CHICAGO (AP) _ Arthur Andersen's felony conviction for obstructing justice signals the end of the once-mighty accounting firm, industry analysts predicted Saturday.
While Andersen has maintained for months it can stay in business as a smaller firm, most experts think the 89-year-old company was mortally wounded even before its federal trial began on a charge of shredding Enron-related documents.
``I already thought it was dead. But perhaps for those who were in doubt, this is it,'' said Arthur Bowman, editor of Bowman's Accounting Report. ``It was on life support, but maybe today they pulled the plug.''
Andersen, the smallest of the Big Five auditing firms, has lost millions of dollars in revenue and hundreds of publicly traded clients, including United Airlines, Merck & Co., Aquila Inc., Costco Cos. and UnitedHealth Group. The exodus sped up after the indictment was unsealed March 14.
The company months ago announced plans to lay off 7,000 employees, and it has been hit by a barrage of lawsuits by Enron shareholders and creditors.
Outside the Houston courthouse, Andersen partner C.E. Andrews said the company will not immediately be shut down. He said it was too early to talk about the future of the company.
``We don't have to rush out today and close our offices. Don't expect that,'' Andrews said after the jury issued its verdict. ``We will assess the outcome of this and make our decision.''
Defense attorney Rusty Hardin promised to appeal and vowed a legal fight if state accounting boards take steps to strip Andersen of its business licenses around the country.
The firm was founded in Chicago in 1913 as Andersen, DeLany & Co. by 28-year-old Arthur Andersen, who taught accounting at Northwestern University, and fellow accountant Clarence DeLany.
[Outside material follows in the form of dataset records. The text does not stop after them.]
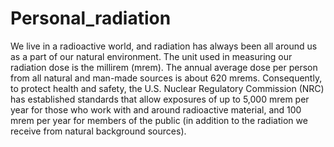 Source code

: # Personal_radiation
We live in a radioactive world, and radiation has always been all around us as a part of our natural environment. The unit used in measuring our radiation dose is the millirem (mrem). The annual average dose per person from all natural and man-made sources is about 620 mrems. Consequently, to protect health and safety, the U.S. Nuclear Regulatory Commission (NRC) has established standards that allow exposures of up to 5,000 mrem per year for those who work with and around radioactive material, and 100 mrem per year for members of the public (in addition to the radiation we receive from natural background sources).
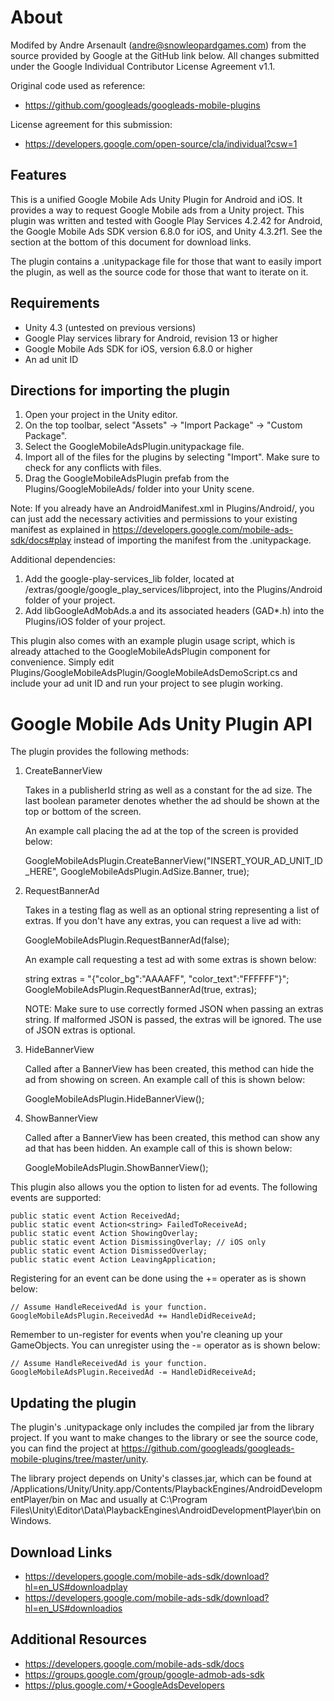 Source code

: About
=====
Modifed by Andre Arsenault (andre@snowleopardgames.com) from the source
provided by Google at the GitHub link below. All changes submitted under the
Google Individual Contributor License Agreement v1.1.

Original code used as reference:
* https://github.com/googleads/googleads-mobile-plugins

License agreement for this submission:
* https://developers.google.com/open-source/cla/individual?csw=1


Features
--------

This is a unified Google Mobile Ads Unity Plugin for Android and iOS. It
provides a way to request Google Mobile ads from a Unity project. This plugin
was written and tested with Google Play Services 4.2.42 for Android, the Google
Mobile Ads SDK version 6.8.0 for iOS, and Unity 4.3.2f1. See the section at the
bottom of this document for download links.

The plugin contains a .unitypackage file for those that want to easily import
the plugin, as well as the source code for those that want to iterate on it.


Requirements
-------------

* Unity 4.3 (untested on previous versions)
* Google Play services library for Android, revision 13 or higher
* Google Mobile Ads SDK for iOS, version 6.8.0 or higher
* An ad unit ID

Directions for importing the plugin
------------------------------------

1. Open your project in the Unity editor.
2. On the top toolbar, select "Assets" -> "Import Package" -> "Custom Package".
3. Select the GoogleMobileAdsPlugin.unitypackage file.
4. Import all of the files for the plugins by selecting "Import". Make sure
   to check for any conflicts with files.
5. Drag the GoogleMobileAdsPlugin prefab from the Plugins/GoogleMobileAds/
   folder into your Unity scene.

Note: If you already have an AndroidManifest.xml in Plugins/Android/, you can
just add the necessary activities and permissions to your existing manifest as
explained in https://developers.google.com/mobile-ads-sdk/docs#play instead of
importing the manifest from the .unitypackage.

Additional dependencies:

1. Add the google-play-services_lib folder,
   located at <android-sdk>/extras/google/google_play_services/libproject,
   into the Plugins/Android folder of your project.
2. Add libGoogleAdMobAds.a and its associated headers (GAD*.h) into the
   Plugins/iOS folder of your project.

This plugin also comes with an example plugin usage script, which is already
attached to the GoogleMobileAdsPlugin component for convenience. Simply edit
Plugins/GoogleMobileAdsPlugin/GoogleMobileAdsDemoScript.cs and include your ad
unit ID and run your project to see plugin working.


Google Mobile Ads Unity Plugin API
==================================
The plugin provides the following methods:

1. CreateBannerView

   Takes in a publisherId string as well as a constant for the ad size. The
   last boolean parameter denotes whether the ad should be shown at the top
   or bottom of the screen.

   An example call placing the ad at the top of the screen is provided below:

   GoogleMobileAdsPlugin.CreateBannerView("INSERT_YOUR_AD_UNIT_ID_HERE",
                                          GoogleMobileAdsPlugin.AdSize.Banner,
                                          true);
2. RequestBannerAd

   Takes in a testing flag as well as an optional string representing a list
   of extras. If you don't have any extras, you can request a live ad with:

   GoogleMobileAdsPlugin.RequestBannerAd(false);

   An example call requesting a test ad with some extras is shown below:

   string extras = "{\"color_bg\":\"AAAAFF\", \"color_text\":\"FFFFFF\"}";
   GoogleMobileAdsPlugin.RequestBannerAd(true, extras);

   NOTE: Make sure to use correctly formed JSON when passing an extras string.
   If malformed JSON is passed, the extras will be ignored. The use of JSON
   extras is optional.

3. HideBannerView

   Called after a BannerView has been created, this method can hide the ad from
   showing on screen. An example call of this is shown below:

   GoogleMobileAdsPlugin.HideBannerView();

4. ShowBannerView

   Called after a BannerView has been created, this method can show any ad that
   has been hidden. An example call of this is shown below:

   GoogleMobileAdsPlugin.ShowBannerView();

This plugin also allows you the option to listen for ad events. The following
events are supported:

    public static event Action ReceivedAd;
    public static event Action<string> FailedToReceiveAd;
    public static event Action ShowingOverlay;
    public static event Action DismissingOverlay; // iOS only
    public static event Action DismissedOverlay;
    public static event Action LeavingApplication;

Registering for an event can be done using the += operater as is shown below:

    // Assume HandleReceivedAd is your function.
    GoogleMobileAdsPlugin.ReceivedAd += HandleDidReceiveAd;

Remember to un-register for events when you're cleaning up your GameObjects.
You can unregister using the -= operator as is shown below:

    // Assume HandleReceivedAd is your function.
    GoogleMobileAdsPlugin.ReceivedAd -= HandleDidReceiveAd;


Updating the plugin
-------------------

The plugin's .unitypackage only includes the compiled jar from the library
project. If you want to make changes to the library or see the source code, you
can find the project at
https://github.com/googleads/googleads-mobile-plugins/tree/master/unity.

The library project depends on Unity's classes.jar, which can be found at
/Applications/Unity/Unity.app/Contents/PlaybackEngines/AndroidDevelopmentPlayer/bin
on Mac and usually at
C:\Program Files\Unity\Editor\Data\PlaybackEngines\AndroidDevelopmentPlayer\bin
on Windows.


Download Links
--------------
* https://developers.google.com/mobile-ads-sdk/download?hl=en_US#downloadplay
* https://developers.google.com/mobile-ads-sdk/download?hl=en_US#downloadios


Additional Resources
--------------------
* https://developers.google.com/mobile-ads-sdk/docs
* https://groups.google.com/group/google-admob-ads-sdk
* https://plus.google.com/+GoogleAdsDevelopers

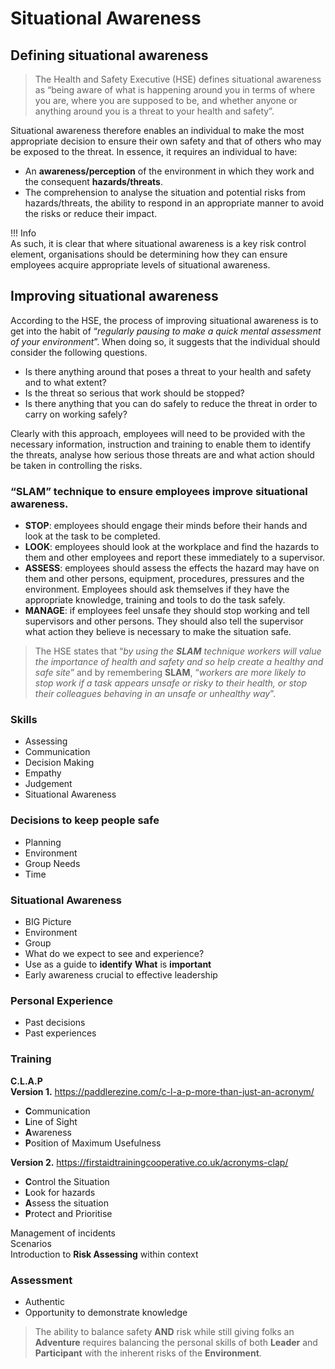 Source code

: # Situational Awareness

## Defining situational awareness  
 
> The Health and Safety Executive (HSE) defines situational awareness as “being aware of what is happening around you in terms of where you are, where you are supposed to be, and whether anyone or anything around you is a threat to your health and safety”.  

Situational awareness therefore enables an individual to make the most appropriate decision to ensure their own safety and that of others who may be exposed to the threat. In essence, it requires an individual to have:

  - An **awareness/perception** of the environment in which they work and the consequent **hazards/threats**.
  - The comprehension to analyse the situation and potential risks from hazards/threats, the ability to respond in an appropriate manner to avoid the risks or reduce their impact.  
  
!!! Info  
    As such, it is clear that where situational awareness is a key risk control element, organisations should be determining how they can ensure employees acquire appropriate levels of situational awareness.  

## Improving situational awareness  
According to the HSE, the process of improving situational awareness is to get into the habit of “*regularly pausing to make a quick mental assessment of your environment*”. When doing so, it suggests that the individual should consider the following questions.

  - Is there anything around that poses a threat to your health and safety and to what extent?
  - Is the threat so serious that work should be stopped?  
  - Is there anything that you can do safely to reduce the threat in order to carry on working safely?
  
Clearly with this approach, employees will need to be provided with the necessary information, instruction and training to enable them to identify the threats, analyse how serious those threats are and what action should be taken in controlling the risks.  

### “SLAM” technique to ensure employees improve situational awareness.

  - **STOP**: employees should engage their minds before their hands and look at the task to be completed.  
  - **LOOK**: employees should look at the workplace and find the hazards to them and other employees and report these immediately to a supervisor.  
  - **ASSESS**: employees should assess the effects the hazard may have on them and other persons, equipment, procedures, pressures and the environment. Employees should ask themselves if they have the appropriate knowledge, training and tools to do the task safely.  
  - **MANAGE**: if employees feel unsafe they should stop working and tell supervisors and other persons. They should also tell the supervisor what action they believe is necessary to make the situation safe.  

>The HSE states that “*by using the **SLAM** technique workers will value the importance of health and safety and so help create a healthy and safe site*” and by remembering **SLAM**, “*workers are more likely to stop work if a task appears unsafe or risky to their health, or stop their colleagues behaving in an unsafe or unhealthy way*”.
  
### Skills  
  - Assessing  
  - Communication  
  - Decision Making  
  - Empathy  
  - Judgement  
  - Situational Awareness
  
### Decisions to keep people safe  
  - Planning  
  - Environment  
  - Group Needs  
  - Time
  
### Situational Awareness  
  - BIG Picture  
  - Environment  
  - Group  
  - What do we expect to see and experience?  
  - Use as a guide to **identify** **What** is **important**  
  - Early awareness crucial to effective leadership 
   
### Personal Experience  
  - Past decisions  
  - Past experiences 
   
### Training  
**C.L.A.P**  
**Version 1.** https://paddlerezine.com/c-l-a-p-more-than-just-an-acronym/

  - **C**ommunication  
  - **L**ine of Sight  
  - **A**wareness  
  - **P**osition of Maximum Usefulness  
  
**Version 2.** https://firstaidtrainingcooperative.co.uk/acronyms-clap/

  - **C**ontrol the Situation  
  - **L**ook for hazards  
  - **A**ssess the situation  
  - **P**rotect and Prioritise
  
Management of incidents  
Scenarios  
Introduction to **Risk Assessing** within context  
  
### Assessment  
  - Authentic  
  - Opportunity to demonstrate knowledge
  
> The ability to balance safety **AND** risk while still giving folks an **Adventure** requires balancing the personal skills of both **Leader** and **Participant** with the inherent risks of the **Environment**.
Early clients included ITT and Palmolive.
When DeLany left in 1918, it was renamed Arthur Andersen & Co. and run by Andersen as managing partner until his death in 1947. It was considered the gold standard of the accounting business for years, and became the world's largest professional services firm in 1979.
But after separating its accounting and consulting practices in 1989, Andersen was involved in a series of accounting scandals involving clients Waste Management, Sunbeam and, finally, Enron.
As of Friday, Andersen has lost 785 publicly traded companies as clients, according to Auditor Trak. Most changed auditors after Andersen was indicted in March, depriving the company of more than $1 billion in annual revenue.
``We've already seen international organizations leave it, we've seen clients racing away,'' Bowman said, ``No one was waiting for the courts or the Justice Department to make decisions. They've already made their own conclusion.''
Lynn Turner, former chief accountant of the Securities and Exchange Commission, said bankruptcy for Andersen is now inevitable.
``It's time to name the person who's going to turn the lights out as they go out the door,'' said Turner, director of the Center for Quality Financial Reporting at Colorado State University. ``Their credibility is just so damaged and there are so few people who would want their name on any audit report, I just don't see them being able to survive.''
Bowman said it was unclear whether Andersen would file for bankruptcy protection to reorganize as a smaller company, or whether officials will liquidate the company.
In either case, the firm must sell as many of its assets as soon as possible, Bowman said. Any transaction made within 90 days of a bankruptcy filing can be pulled back into bankruptcy court, he said.
``Andersen wants to get these deals done and then stay in business at least three months,'' he said.
Andersen already has sold off large chunks of its U.S. operations to competitors Deloitte & Touche, Ernst & Young, KPMG and Grant Thornton.